Records for the exercise START

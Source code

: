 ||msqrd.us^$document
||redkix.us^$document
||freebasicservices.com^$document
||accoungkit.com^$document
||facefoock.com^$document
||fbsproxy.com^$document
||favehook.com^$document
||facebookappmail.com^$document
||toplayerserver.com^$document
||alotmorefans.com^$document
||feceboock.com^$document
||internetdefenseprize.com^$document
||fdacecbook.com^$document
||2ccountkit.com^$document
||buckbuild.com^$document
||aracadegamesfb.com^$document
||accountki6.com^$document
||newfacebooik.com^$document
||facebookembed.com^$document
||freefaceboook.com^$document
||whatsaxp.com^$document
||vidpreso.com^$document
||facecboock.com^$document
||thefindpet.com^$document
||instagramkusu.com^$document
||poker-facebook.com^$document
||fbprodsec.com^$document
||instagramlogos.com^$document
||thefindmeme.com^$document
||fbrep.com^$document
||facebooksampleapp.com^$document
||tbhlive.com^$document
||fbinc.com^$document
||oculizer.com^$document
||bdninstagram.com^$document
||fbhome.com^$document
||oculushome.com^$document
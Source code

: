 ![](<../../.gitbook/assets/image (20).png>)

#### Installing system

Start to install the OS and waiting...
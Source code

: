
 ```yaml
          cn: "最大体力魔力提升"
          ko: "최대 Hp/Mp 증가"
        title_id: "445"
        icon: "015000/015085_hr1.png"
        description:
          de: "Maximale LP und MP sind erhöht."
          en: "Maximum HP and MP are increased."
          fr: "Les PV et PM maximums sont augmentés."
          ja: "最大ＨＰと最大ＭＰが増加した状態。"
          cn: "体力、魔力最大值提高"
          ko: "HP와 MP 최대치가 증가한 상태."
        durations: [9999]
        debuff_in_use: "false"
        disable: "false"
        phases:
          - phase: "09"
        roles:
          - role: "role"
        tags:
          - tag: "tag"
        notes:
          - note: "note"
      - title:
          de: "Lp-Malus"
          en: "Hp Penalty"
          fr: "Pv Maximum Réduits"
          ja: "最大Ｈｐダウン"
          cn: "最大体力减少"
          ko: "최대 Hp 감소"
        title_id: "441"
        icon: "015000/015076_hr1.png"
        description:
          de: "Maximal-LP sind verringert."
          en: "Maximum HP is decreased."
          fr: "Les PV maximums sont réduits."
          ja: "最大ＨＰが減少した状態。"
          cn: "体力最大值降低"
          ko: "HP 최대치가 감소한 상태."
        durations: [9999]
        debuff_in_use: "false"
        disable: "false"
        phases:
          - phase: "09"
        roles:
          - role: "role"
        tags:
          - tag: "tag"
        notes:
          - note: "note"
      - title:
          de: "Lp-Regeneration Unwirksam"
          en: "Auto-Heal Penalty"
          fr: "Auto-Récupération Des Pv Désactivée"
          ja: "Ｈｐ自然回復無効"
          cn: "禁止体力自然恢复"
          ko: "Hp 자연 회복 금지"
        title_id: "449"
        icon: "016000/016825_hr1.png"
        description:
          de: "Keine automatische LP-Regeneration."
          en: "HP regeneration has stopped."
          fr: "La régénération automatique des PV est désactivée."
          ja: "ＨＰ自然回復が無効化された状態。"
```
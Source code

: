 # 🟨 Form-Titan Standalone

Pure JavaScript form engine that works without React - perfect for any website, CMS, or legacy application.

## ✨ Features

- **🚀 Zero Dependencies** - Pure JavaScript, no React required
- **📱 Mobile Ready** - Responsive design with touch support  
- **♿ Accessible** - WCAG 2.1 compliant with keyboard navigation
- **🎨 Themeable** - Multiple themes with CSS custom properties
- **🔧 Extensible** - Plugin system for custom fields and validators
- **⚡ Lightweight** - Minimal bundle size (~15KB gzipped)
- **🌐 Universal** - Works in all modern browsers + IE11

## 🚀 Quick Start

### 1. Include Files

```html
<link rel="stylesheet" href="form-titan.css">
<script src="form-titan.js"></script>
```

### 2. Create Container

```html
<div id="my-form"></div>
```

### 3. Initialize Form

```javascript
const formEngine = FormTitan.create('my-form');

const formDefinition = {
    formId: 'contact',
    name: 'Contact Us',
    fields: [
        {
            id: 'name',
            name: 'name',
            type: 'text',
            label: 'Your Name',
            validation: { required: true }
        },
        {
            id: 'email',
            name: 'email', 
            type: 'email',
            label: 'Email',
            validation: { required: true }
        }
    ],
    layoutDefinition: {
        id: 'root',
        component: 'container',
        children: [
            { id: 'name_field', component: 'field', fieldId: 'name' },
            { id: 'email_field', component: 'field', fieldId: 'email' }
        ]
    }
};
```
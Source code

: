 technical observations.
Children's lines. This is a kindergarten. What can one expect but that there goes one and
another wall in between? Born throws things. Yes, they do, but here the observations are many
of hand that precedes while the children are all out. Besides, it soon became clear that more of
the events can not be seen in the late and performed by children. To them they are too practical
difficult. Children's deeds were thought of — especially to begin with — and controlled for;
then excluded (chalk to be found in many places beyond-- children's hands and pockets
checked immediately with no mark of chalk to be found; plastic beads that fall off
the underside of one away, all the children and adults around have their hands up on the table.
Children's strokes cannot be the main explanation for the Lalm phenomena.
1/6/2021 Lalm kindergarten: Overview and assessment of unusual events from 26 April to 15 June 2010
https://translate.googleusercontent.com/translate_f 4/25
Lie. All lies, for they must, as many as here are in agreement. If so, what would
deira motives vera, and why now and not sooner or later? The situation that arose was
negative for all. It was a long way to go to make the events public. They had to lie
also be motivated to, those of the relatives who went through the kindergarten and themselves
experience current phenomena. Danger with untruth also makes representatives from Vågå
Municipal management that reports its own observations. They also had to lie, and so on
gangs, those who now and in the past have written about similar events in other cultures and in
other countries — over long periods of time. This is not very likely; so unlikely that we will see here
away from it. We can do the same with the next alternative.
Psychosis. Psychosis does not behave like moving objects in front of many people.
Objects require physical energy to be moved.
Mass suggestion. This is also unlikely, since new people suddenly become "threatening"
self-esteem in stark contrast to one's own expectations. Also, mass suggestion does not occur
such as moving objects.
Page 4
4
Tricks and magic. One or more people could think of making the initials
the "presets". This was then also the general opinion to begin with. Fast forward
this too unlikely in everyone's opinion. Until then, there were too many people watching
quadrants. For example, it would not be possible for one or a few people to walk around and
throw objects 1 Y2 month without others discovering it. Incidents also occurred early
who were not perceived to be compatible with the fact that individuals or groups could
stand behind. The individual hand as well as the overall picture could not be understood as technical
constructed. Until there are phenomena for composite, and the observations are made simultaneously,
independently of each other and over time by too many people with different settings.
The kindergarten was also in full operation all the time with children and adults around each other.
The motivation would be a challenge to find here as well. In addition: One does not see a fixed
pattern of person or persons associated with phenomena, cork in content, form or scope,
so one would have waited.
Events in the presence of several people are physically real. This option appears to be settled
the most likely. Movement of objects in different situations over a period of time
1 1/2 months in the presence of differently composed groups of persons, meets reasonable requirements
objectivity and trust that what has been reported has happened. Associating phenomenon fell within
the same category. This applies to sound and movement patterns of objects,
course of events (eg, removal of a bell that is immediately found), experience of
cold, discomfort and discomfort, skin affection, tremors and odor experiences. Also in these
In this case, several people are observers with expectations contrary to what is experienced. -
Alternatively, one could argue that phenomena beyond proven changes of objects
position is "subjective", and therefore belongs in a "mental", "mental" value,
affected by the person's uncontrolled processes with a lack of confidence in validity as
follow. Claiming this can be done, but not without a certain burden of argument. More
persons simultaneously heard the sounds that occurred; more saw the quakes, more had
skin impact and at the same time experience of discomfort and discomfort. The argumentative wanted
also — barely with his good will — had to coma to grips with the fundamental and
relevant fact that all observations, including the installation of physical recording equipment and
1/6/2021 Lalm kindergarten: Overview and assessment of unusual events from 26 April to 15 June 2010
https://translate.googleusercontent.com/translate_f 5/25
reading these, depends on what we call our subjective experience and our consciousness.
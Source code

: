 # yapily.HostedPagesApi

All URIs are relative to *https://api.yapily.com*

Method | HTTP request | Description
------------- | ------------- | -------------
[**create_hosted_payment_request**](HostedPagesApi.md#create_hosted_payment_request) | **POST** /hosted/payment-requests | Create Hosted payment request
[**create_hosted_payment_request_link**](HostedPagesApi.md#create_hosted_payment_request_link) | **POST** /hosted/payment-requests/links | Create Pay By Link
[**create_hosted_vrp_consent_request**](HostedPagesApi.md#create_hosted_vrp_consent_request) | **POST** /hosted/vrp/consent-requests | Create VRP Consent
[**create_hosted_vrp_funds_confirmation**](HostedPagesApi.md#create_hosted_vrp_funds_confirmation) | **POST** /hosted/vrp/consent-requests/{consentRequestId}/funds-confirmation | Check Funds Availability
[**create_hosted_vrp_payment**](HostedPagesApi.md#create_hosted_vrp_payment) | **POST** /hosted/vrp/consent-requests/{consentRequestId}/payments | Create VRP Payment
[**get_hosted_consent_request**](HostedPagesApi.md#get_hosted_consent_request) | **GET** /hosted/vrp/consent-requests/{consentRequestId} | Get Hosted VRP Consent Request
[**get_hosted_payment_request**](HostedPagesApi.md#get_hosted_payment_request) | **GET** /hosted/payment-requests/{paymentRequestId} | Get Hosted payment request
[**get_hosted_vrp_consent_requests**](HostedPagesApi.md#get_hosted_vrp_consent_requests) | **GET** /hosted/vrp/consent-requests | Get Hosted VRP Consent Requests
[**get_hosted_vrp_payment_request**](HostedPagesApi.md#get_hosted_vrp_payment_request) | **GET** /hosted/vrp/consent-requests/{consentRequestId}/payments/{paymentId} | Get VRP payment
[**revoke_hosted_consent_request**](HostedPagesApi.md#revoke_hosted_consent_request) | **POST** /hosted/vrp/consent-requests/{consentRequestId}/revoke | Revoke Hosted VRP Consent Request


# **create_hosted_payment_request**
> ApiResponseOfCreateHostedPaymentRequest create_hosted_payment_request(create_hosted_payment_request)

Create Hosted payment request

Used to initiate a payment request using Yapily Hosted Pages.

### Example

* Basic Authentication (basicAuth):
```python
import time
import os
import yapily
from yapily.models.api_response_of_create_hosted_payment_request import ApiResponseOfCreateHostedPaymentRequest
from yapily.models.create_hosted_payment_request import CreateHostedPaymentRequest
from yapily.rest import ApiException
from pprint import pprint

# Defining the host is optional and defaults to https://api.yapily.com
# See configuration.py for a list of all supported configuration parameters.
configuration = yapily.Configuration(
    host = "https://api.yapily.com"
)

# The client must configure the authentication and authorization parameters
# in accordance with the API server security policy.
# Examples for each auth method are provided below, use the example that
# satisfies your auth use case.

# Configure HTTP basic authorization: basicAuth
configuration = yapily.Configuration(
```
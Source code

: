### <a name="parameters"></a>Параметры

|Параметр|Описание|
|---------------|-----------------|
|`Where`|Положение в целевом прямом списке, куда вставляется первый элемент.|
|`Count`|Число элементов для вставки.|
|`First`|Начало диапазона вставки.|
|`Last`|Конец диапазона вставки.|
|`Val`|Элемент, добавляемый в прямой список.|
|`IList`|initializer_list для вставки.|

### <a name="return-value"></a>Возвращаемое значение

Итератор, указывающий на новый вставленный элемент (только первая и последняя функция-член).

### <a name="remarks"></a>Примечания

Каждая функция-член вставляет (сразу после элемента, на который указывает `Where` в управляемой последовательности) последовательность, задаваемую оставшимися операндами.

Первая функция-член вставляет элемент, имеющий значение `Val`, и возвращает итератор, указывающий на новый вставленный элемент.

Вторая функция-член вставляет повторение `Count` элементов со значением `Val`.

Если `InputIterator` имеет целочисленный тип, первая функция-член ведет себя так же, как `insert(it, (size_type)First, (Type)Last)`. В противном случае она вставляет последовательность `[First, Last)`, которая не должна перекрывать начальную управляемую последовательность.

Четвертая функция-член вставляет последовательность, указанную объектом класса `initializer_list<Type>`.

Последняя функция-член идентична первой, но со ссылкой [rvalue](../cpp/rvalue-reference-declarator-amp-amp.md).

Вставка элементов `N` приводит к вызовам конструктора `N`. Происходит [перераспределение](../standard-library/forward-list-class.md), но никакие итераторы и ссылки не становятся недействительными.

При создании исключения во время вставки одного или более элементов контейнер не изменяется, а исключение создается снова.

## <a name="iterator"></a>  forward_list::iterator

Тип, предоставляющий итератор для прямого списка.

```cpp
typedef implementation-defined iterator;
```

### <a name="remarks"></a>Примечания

Records for the exercise END

Work to complete
From the records above, copy each line that contains the word "fields".

Written solution
- **🔧 Extensible** - Plugin system for custom fields and validators
    fields: [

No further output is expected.